Google Cloud uses a single API key format—strings beginning with AIza—for two fundamentally different purposes:

UseIntended sensitivityOfficial guidance
Google Maps embedPublicPaste directly into HTML
Firebase project identifierPublicSafe to expose in client code
Gemini API authenticationSecretRequires restricted, private key

The problem: Google uses the same key format and the same key objects for all three.

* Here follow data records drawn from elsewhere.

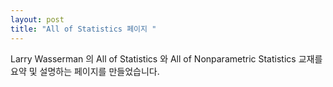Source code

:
 ```yaml
---
layout: post
title: "All of Statistics 페이지 "
---
```


Larry Wasserman 의 All of Statistics 와 All of Nonparametric Statistics 교재를 요약 및 설명하는 페이지를 만들었습니다.
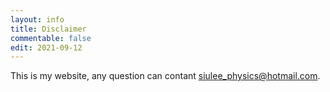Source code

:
 ```yaml
---
layout: info
title: Disclaimer
commentable: false
edit: 2021-09-12
---
```


This is my website, any question can contant siulee_physics@hotmail.com.
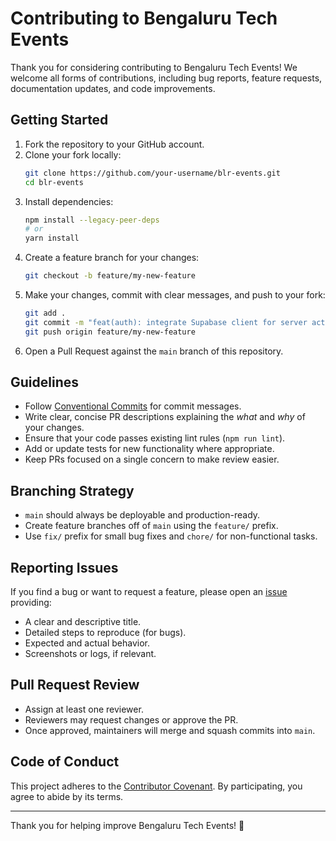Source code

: # Contributing to Bengaluru Tech Events

Thank you for considering contributing to Bengaluru Tech Events! We welcome all forms of contributions, including bug reports, feature requests, documentation updates, and code improvements.

## Getting Started

1. Fork the repository to your GitHub account.
2. Clone your fork locally:
   ```bash
   git clone https://github.com/your-username/blr-events.git
   cd blr-events
   ```
3. Install dependencies:
   ```bash
   npm install --legacy-peer-deps
   # or
   yarn install
   ```
4. Create a feature branch for your changes:
   ```bash
   git checkout -b feature/my-new-feature
   ```
5. Make your changes, commit with clear messages, and push to your fork:
   ```bash
   git add .
   git commit -m "feat(auth): integrate Supabase client for server actions"
   git push origin feature/my-new-feature
   ```
6. Open a Pull Request against the `main` branch of this repository.

## Guidelines

- Follow [Conventional Commits](https://www.conventionalcommits.org/) for commit messages.
- Write clear, concise PR descriptions explaining the _what_ and _why_ of your changes.
- Ensure that your code passes existing lint rules (`npm run lint`).
- Add or update tests for new functionality where appropriate.
- Keep PRs focused on a single concern to make review easier.

## Branching Strategy

- `main` should always be deployable and production-ready.
- Create feature branches off of `main` using the `feature/` prefix.
- Use `fix/` prefix for small bug fixes and `chore/` for non-functional tasks.

## Reporting Issues

If you find a bug or want to request a feature, please open an [issue](https://github.com/tkrupesh14/blr-events/issues) providing:

- A clear and descriptive title.
- Detailed steps to reproduce (for bugs).
- Expected and actual behavior.
- Screenshots or logs, if relevant.

## Pull Request Review

- Assign at least one reviewer.
- Reviewers may request changes or approve the PR.
- Once approved, maintainers will merge and squash commits into `main`.

## Code of Conduct

This project adheres to the [Contributor Covenant](https://www.contributor-covenant.org/). By participating, you agree to abide by its terms.

---

Thank you for helping improve Bengaluru Tech Events! 🚀 
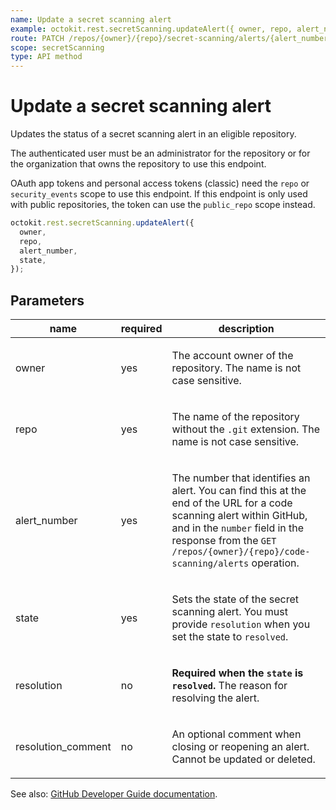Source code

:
 ```yaml
---
name: Update a secret scanning alert
example: octokit.rest.secretScanning.updateAlert({ owner, repo, alert_number, state })
route: PATCH /repos/{owner}/{repo}/secret-scanning/alerts/{alert_number}
scope: secretScanning
type: API method
---
```


# Update a secret scanning alert

Updates the status of a secret scanning alert in an eligible repository.

The authenticated user must be an administrator for the repository or for the organization that owns the repository to use this endpoint.

OAuth app tokens and personal access tokens (classic) need the `repo` or `security_events` scope to use this endpoint. If this endpoint is only used with public repositories, the token can use the `public_repo` scope instead.

```js
octokit.rest.secretScanning.updateAlert({
  owner,
  repo,
  alert_number,
  state,
});
```

## Parameters

<table>
  <thead>
    <tr>
      <th>name</th>
      <th>required</th>
      <th>description</th>
    </tr>
  </thead>
  <tbody>
    <tr><td>owner</td><td>yes</td><td>

The account owner of the repository. The name is not case sensitive.

</td></tr>
<tr><td>repo</td><td>yes</td><td>

The name of the repository without the `.git` extension. The name is not case sensitive.

</td></tr>
<tr><td>alert_number</td><td>yes</td><td>

The number that identifies an alert. You can find this at the end of the URL for a code scanning alert within GitHub, and in the `number` field in the response from the `GET /repos/{owner}/{repo}/code-scanning/alerts` operation.

</td></tr>
<tr><td>state</td><td>yes</td><td>

Sets the state of the secret scanning alert. You must provide `resolution` when you set the state to `resolved`.

</td></tr>
<tr><td>resolution</td><td>no</td><td>

**Required when the `state` is `resolved`.** The reason for resolving the alert.

</td></tr>
<tr><td>resolution_comment</td><td>no</td><td>

An optional comment when closing or reopening an alert. Cannot be updated or deleted.

</td></tr>
  </tbody>
</table>

See also: [GitHub Developer Guide documentation](https://docs.github.com/rest/secret-scanning/secret-scanning#update-a-secret-scanning-alert).
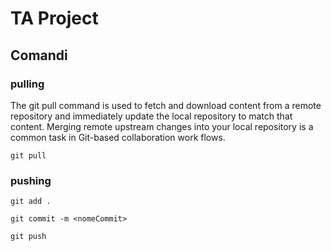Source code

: # TA Project

## Comandi
### pulling
The git pull command is used to fetch and download content from a remote repository and immediately update the local repository to match that content. Merging remote upstream changes into your local repository is a common task in Git-based collaboration work flows.

```git pull```

### pushing

```git add .```

```git commit -m <nomeCommit>```

```git push```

Google’s own Firebase security checklist explicitly stated: “API keys are not secrets.” Google Maps documentation instructed developers to paste keys directly into their HTML. This was correct advice—for a decade.

Then Gemini arrived.


The actual risk

Retroactive privilege escalation

When a developer enables the Gemini API (generativelanguage.googleapis.com) on a Google Cloud project, every existing unrestricted API key in that project immediately gains access to Gemini endpoints. No warning is shown. No confirmation is required. No email notification is sent.

The sequence:

  1. Developer creates an API key in 2022 for Google Maps and embeds it in public JavaScript, exactly as Google instructed
  2. In 2025, someone on the team enables the Gemini API for an internal prototype
  3. That 2022 Maps key—sitting in public source code on thousands of cached pages—is now a live Gemini credential
  4. The developer is never told

This is not a misconfiguration by the developer. It is a privilege change applied retroactively to a key that was correctly deployed in a public context.

Insecure defaults

New API keys created in Google Cloud Console default to “Unrestricted”—valid for every API enabled in the project, including Gemini. A developer creating a key for a map widget is silently generating a credential capable of accessing sensitive AI endpoints.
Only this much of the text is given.